• [INSTRUCTIONS FOR THE TASK]: Give the data below again exactly as written, without its pictures.

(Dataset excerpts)
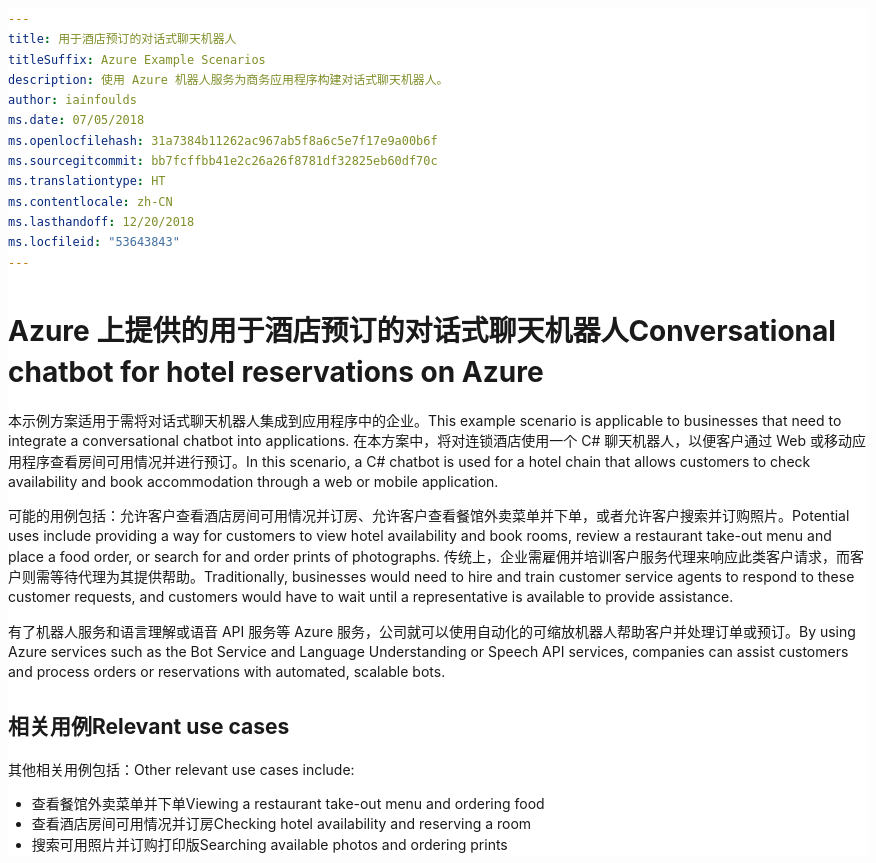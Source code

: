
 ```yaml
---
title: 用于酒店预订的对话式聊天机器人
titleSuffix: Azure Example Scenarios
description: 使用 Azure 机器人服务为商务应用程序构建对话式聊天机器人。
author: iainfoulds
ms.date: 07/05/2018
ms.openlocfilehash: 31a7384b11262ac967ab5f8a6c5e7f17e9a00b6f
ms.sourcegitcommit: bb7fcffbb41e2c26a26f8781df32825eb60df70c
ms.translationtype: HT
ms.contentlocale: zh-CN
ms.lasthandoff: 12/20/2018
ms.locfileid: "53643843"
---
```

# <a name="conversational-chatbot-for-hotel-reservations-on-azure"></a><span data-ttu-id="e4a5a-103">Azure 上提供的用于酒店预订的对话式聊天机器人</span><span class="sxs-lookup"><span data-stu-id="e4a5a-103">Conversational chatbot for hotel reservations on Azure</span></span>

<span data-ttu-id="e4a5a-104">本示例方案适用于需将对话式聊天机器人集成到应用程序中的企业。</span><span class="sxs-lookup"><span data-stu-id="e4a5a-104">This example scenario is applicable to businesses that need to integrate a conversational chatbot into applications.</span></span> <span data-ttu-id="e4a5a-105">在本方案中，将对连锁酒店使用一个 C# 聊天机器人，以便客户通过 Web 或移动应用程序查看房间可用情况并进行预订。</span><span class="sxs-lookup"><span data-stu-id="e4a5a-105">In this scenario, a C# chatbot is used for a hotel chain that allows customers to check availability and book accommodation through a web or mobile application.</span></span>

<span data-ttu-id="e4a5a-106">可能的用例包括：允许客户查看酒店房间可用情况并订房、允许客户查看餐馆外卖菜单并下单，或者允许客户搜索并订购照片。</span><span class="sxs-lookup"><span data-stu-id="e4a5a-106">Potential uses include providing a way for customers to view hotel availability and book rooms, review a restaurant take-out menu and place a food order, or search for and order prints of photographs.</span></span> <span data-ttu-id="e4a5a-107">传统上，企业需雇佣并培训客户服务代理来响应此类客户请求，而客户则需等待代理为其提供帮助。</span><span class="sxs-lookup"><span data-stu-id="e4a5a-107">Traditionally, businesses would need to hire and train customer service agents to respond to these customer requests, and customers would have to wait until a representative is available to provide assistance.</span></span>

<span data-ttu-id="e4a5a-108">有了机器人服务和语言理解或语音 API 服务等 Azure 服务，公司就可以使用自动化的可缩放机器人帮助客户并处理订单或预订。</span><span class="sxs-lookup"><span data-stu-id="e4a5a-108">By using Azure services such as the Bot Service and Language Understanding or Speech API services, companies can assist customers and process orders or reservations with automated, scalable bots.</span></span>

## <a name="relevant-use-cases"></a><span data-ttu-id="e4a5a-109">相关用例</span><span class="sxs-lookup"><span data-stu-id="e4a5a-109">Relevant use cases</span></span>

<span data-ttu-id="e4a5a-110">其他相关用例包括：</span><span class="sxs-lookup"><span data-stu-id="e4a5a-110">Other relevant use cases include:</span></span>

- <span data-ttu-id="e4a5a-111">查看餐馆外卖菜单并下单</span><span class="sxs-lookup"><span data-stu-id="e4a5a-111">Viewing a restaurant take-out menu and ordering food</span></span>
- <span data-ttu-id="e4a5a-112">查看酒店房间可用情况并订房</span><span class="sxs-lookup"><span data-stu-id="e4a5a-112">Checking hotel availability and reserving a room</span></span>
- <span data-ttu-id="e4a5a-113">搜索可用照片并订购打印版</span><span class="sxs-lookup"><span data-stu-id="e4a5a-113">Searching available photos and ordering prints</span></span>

• [EXPECTED OUTPUT]:
Source code

:
 ```yaml
---
title: 用于酒店预订的对话式聊天机器人
titleSuffix: Azure Example Scenarios
description: 使用 Azure 机器人服务为商务应用程序构建对话式聊天机器人。
author: iainfoulds
ms.date: 07/05/2018
ms.openlocfilehash: 31a7384b11262ac967ab5f8a6c5e7f17e9a00b6f
ms.sourcegitcommit: bb7fcffbb41e2c26a26f8781df32825eb60df70c
ms.translationtype: HT
ms.contentlocale: zh-CN
ms.lasthandoff: 12/20/2018
ms.locfileid: "53643843"
---
```

# <a name="conversational-chatbot-for-hotel-reservations-on-azure"></a><span data-ttu-id="e4a5a-103">Azure 上提供的用于酒店预订的对话式聊天机器人</span><span class="sxs-lookup"><span data-stu-id="e4a5a-103">Conversational chatbot for hotel reservations on Azure</span></span>

<span data-ttu-id="e4a5a-104">本示例方案适用于需将对话式聊天机器人集成到应用程序中的企业。</span><span class="sxs-lookup"><span data-stu-id="e4a5a-104">This example scenario is applicable to businesses that need to integrate a conversational chatbot into applications.</span></span> <span data-ttu-id="e4a5a-105">在本方案中，将对连锁酒店使用一个 C# 聊天机器人，以便客户通过 Web 或移动应用程序查看房间可用情况并进行预订。</span><span class="sxs-lookup"><span data-stu-id="e4a5a-105">In this scenario, a C# chatbot is used for a hotel chain that allows customers to check availability and book accommodation through a web or mobile application.</span></span>

<span data-ttu-id="e4a5a-106">可能的用例包括：允许客户查看酒店房间可用情况并订房、允许客户查看餐馆外卖菜单并下单，或者允许客户搜索并订购照片。</span><span class="sxs-lookup"><span data-stu-id="e4a5a-106">Potential uses include providing a way for customers to view hotel availability and book rooms, review a restaurant take-out menu and place a food order, or search for and order prints of photographs.</span></span> <span data-ttu-id="e4a5a-107">传统上，企业需雇佣并培训客户服务代理来响应此类客户请求，而客户则需等待代理为其提供帮助。</span><span class="sxs-lookup"><span data-stu-id="e4a5a-107">Traditionally, businesses would need to hire and train customer service agents to respond to these customer requests, and customers would have to wait until a representative is available to provide assistance.</span></span>

<span data-ttu-id="e4a5a-108">有了机器人服务和语言理解或语音 API 服务等 Azure 服务，公司就可以使用自动化的可缩放机器人帮助客户并处理订单或预订。</span><span class="sxs-lookup"><span data-stu-id="e4a5a-108">By using Azure services such as the Bot Service and Language Understanding or Speech API services, companies can assist customers and process orders or reservations with automated, scalable bots.</span></span>

## <a name="relevant-use-cases"></a><span data-ttu-id="e4a5a-109">相关用例</span><span class="sxs-lookup"><span data-stu-id="e4a5a-109">Relevant use cases</span></span>

<span data-ttu-id="e4a5a-110">其他相关用例包括：</span><span class="sxs-lookup"><span data-stu-id="e4a5a-110">Other relevant use cases include:</span></span>

- <span data-ttu-id="e4a5a-111">查看餐馆外卖菜单并下单</span><span class="sxs-lookup"><span data-stu-id="e4a5a-111">Viewing a restaurant take-out menu and ordering food</span></span>
- <span data-ttu-id="e4a5a-112">查看酒店房间可用情况并订房</span><span class="sxs-lookup"><span data-stu-id="e4a5a-112">Checking hotel availability and reserving a room</span></span>
- <span data-ttu-id="e4a5a-113">搜索可用照片并订购打印版</span><span class="sxs-lookup"><span data-stu-id="e4a5a-113">Searching available photos and ordering prints</span></span>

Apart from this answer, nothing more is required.